Post 2
of 3:
Intermediaries
in the secondary mortgage market that purchase loans from lenders have requirements
or specifications that communicate what they will purchase/accept. This is
important because the ability to turn around and sell a mortgage loan (rather
than hold it) after underwriting it or providing it to a consumer, means that lenders
would have less of an incentive to provide/underwrite quality loans.
There
were some ethical issues with some of the loans offered. Some loan types such
as “stated income” encouraged homeowners to be dishonest about their incomes in
order to qualify for a loan. The financial institution did not verify or check the
income noted in the application for a “stated income” loan.
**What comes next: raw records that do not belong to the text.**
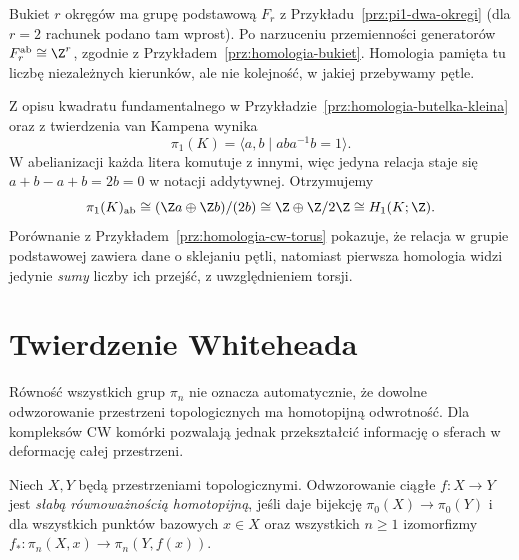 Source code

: \begin{przyklad}
Bukiet $r$ okręgów ma
grupę podstawową
$F_r$ z
Przykładu~\ref{prz:pi1-dwa-okregi}
(dla $r=2$ rachunek
podano tam wprost).
Po narzuceniu
przemienności generatorów
$F_r^{\mathrm{ab}}\cong\Z^r$,
zgodnie z
Przykładem~\ref{prz:homologia-bukiet}.
Homologia pamięta tu
liczbę niezależnych
kierunków, ale nie
kolejność, w jakiej
przebywamy pętle.
\end{przyklad}

\begin{przyklad}
\label{prz:pi1-klein-hurewicz}
Z opisu kwadratu fundamentalnego w
Przykładzie~\ref{prz:homologia-butelka-kleina}
oraz z twierdzenia van Kampena wynika
\[
 \pi_1(K)=\langle a,b\mid aba^{-1}b=1\rangle.
\]
W abelianizacji każda litera komutuje z innymi,
więc jedyna relacja staje się
$a+b-a+b=2b=0$ w notacji addytywnej.
Otrzymujemy
\[
 \pi_1(K)_{\mathrm{ab}}
 \cong (\Z a\oplus\Z b)/(2b)
 \cong\Z\oplus\Z/2\Z
 \cong H_1(K;\Z).
\]
Porównanie z
Przykładem~\ref{prz:homologia-cw-torus}
pokazuje, że relacja w grupie podstawowej
zawiera dane o sklejaniu pętli, natomiast
pierwsza homologia widzi jedynie \emph{sumy}
liczby ich przejść, z uwzględnieniem torsji.
\end{przyklad}

\section{Twierdzenie Whiteheada}
\label{sec:whitehead}

Równość wszystkich grup $\pi_n$
nie oznacza automatycznie, że
dowolne odwzorowanie przestrzeni
topologicznych ma homotopijną
odwrotność. Dla kompleksów CW
komórki pozwalają jednak
przekształcić informację
o sferach w deformację
całej przestrzeni.

\begin{definicja}
\label{def:slaba-rownowaznosc}
Niech $X,Y$ będą przestrzeniami topologicznymi.
Odwzorowanie ciągłe $f:X\to Y$ jest
\emph{słabą równoważnością
homotopijną}, jeśli daje
bijekcję $\pi_0(X)\to\pi_0(Y)$
i dla wszystkich punktów
bazowych $x\in X$ oraz
wszystkich $n\geq1$
izomorfizmy
$f_*:\pi_n(X,x)\to
\pi_n(Y,f(x))$.
\end{definicja}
And, most of these
“stated income” loans were classified as Alt-A loans (another type of loan considered
to be loans of fairly high quality – just below prime loans or near-prime) if
the borrower had a reasonable credit score.
Further,
the fact that lenders (banks, mortgage brokers and other financial institutions)
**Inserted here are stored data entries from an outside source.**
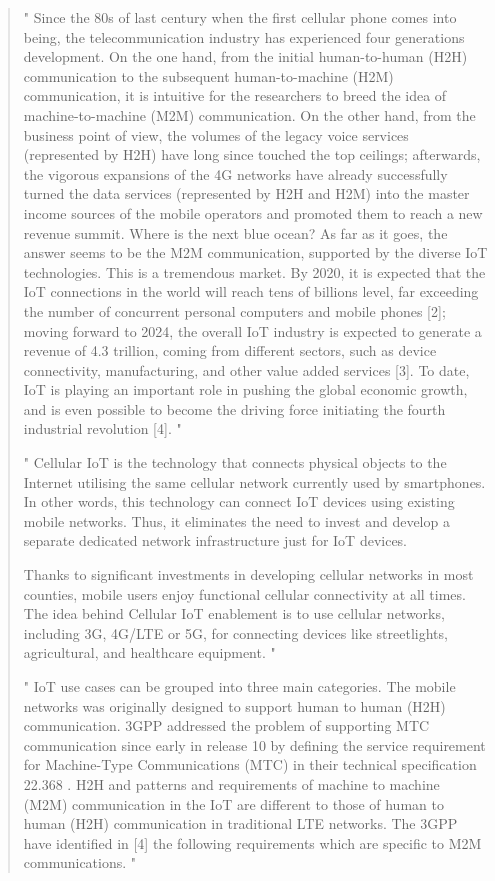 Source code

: \documentclass[conference]{IEEEtran}
\begin{document}
\begin{quote}


    "
    Since the 80s of last century when the first cellular phone comes into being, the telecommunication industry has experienced four generations development.
    On the one hand, from the initial human-to-human (H2H) communication to the subsequent human-to-machine (H2M) communication, it is intuitive for the researchers to breed the idea of machine-to-machine (M2M) communication. On the other hand, from the business point of view, the volumes of the legacy voice services (represented by H2H) have long since touched the top ceilings; afterwards, the vigorous expansions of the 4G networks have already successfully turned the data services (represented by H2H and H2M) into the master income sources of the mobile operators and promoted them to reach a new revenue summit. Where is the next blue ocean? As far as it goes, the answer seems to
    be the M2M communication, supported by the diverse IoT technologies. This is a tremendous market. By 2020, it is expected that the IoT connections in the world will reach tens of billions level, far exceeding the number of concurrent personal computers and mobile phones [2]; moving forward to 2024, the overall IoT industry is expected to generate a revenue of 4.3 trillion, coming from different sectors, such as device connectivity, manufacturing, and other value added services [3]. To date, IoT is playing an important role in pushing the global economic growth, and is even possible to become the driving force initiating the fourth industrial revolution [4].
    "
    
    
    "
    Cellular IoT is the technology that connects physical objects to the Internet utilising the same cellular network currently used by smartphones. In other words, this technology can connect IoT devices using existing mobile networks. Thus, it eliminates the need to invest and develop a separate dedicated network infrastructure just for IoT devices.
    
    Thanks to significant investments in developing cellular networks in most counties, mobile users enjoy functional cellular connectivity at all times. The idea behind Cellular IoT enablement is to use cellular networks, including 3G, 4G/LTE or 5G, for connecting devices like streetlights, agricultural, and healthcare equipment.
    "

    "
    IoT use cases can be grouped into three main categories. The mobile networks was originally designed to support human to human (H2H) communication. 3GPP addressed the problem of supporting MTC communication since early in release 10 by defining the service requirement for Machine-Type Communications (MTC) in their technical specification 22.368 \cite{3gpp.22.368} . H2H and patterns and requirements of machine to machine (M2M) communication in the IoT are different to those of human to human (H2H) communication in traditional LTE networks. The 3GPP have identiﬁed in [4] the following requirements which are speciﬁc to M2M communications.
    "
\end{quote}
\end{document}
made the policy decision to “offer ARMs to applicants who can barely qualify at
the initial rate, and who will probably be unable to meet their obligations if
the rate increases in the future does
present an ethical issue.” (Gilbert, 2011, p. 97) (emphasis added). The
institutions advertised risky products to lower-income segments of the
population such as blue-collar workers, high school graduates, and older
people, and encouraged them to use the products although the products/mortgages
were likely to harm them. Later, when a lot of these individuals had problem affording
mortgage payments, they complained that the institutions did not adequately
explain the details. This lending practice is known as predatory lending. Lenders
were driven by the profit motive and did not always act in good faith.
However,
subprime loans have also enabled “some borrowers to move beyond their
credit-blemished past into homes” (Smith & Hevener, 2014, p. 323). A lot
of Americans took advantage of low down-payment loans and other types of
subprime loans to own a home. Banks therefore helped the community by providing loans to the underserved, meeting the requirements of the Community Reinvestment Act of 1977. This Act was seen as partially responsible for the subprime mortgage crisis.
Gilbert,
J. (2011). Moral Duties in Business and Their Societal Impacts: The Case of the
Subprime Lending Mess. Business & Society
Review (00453609), 116(1),
87-107. doi:10.1111/j.1467-8594.2011.00378.x
Brauneis,
M., & Stachowicz, S. (2007). Subprime Mortgage Lending: New and Evolving
Risks, Regulatory Requirements. Bank
Accounting & Finance (08943958), 20(6),
28-34.
Leonhard,
C. (2011). Subprime Mortgages and the Case for Broadening the Duty of Good
Faith. University Of San Francisco Law
Review, 45(3), 621-654.
Ross, L.
M., & Squires, G. D. (2011). The Personal Costs of Subprime Lending and the
Foreclosure Crisis: A Matter of Trust, Insecurity, and Institutional Deception.
Social Science Quarterly
(Wiley-Blackwell), 92(1), 140-163.
doi:10.1111/j.1540-6237.2011.00761.x
Smith,
M., & Hevener, C. (2014). Subprime lending over time: the role of race. Journal Of Economics & Finance, 38(2), 321-344.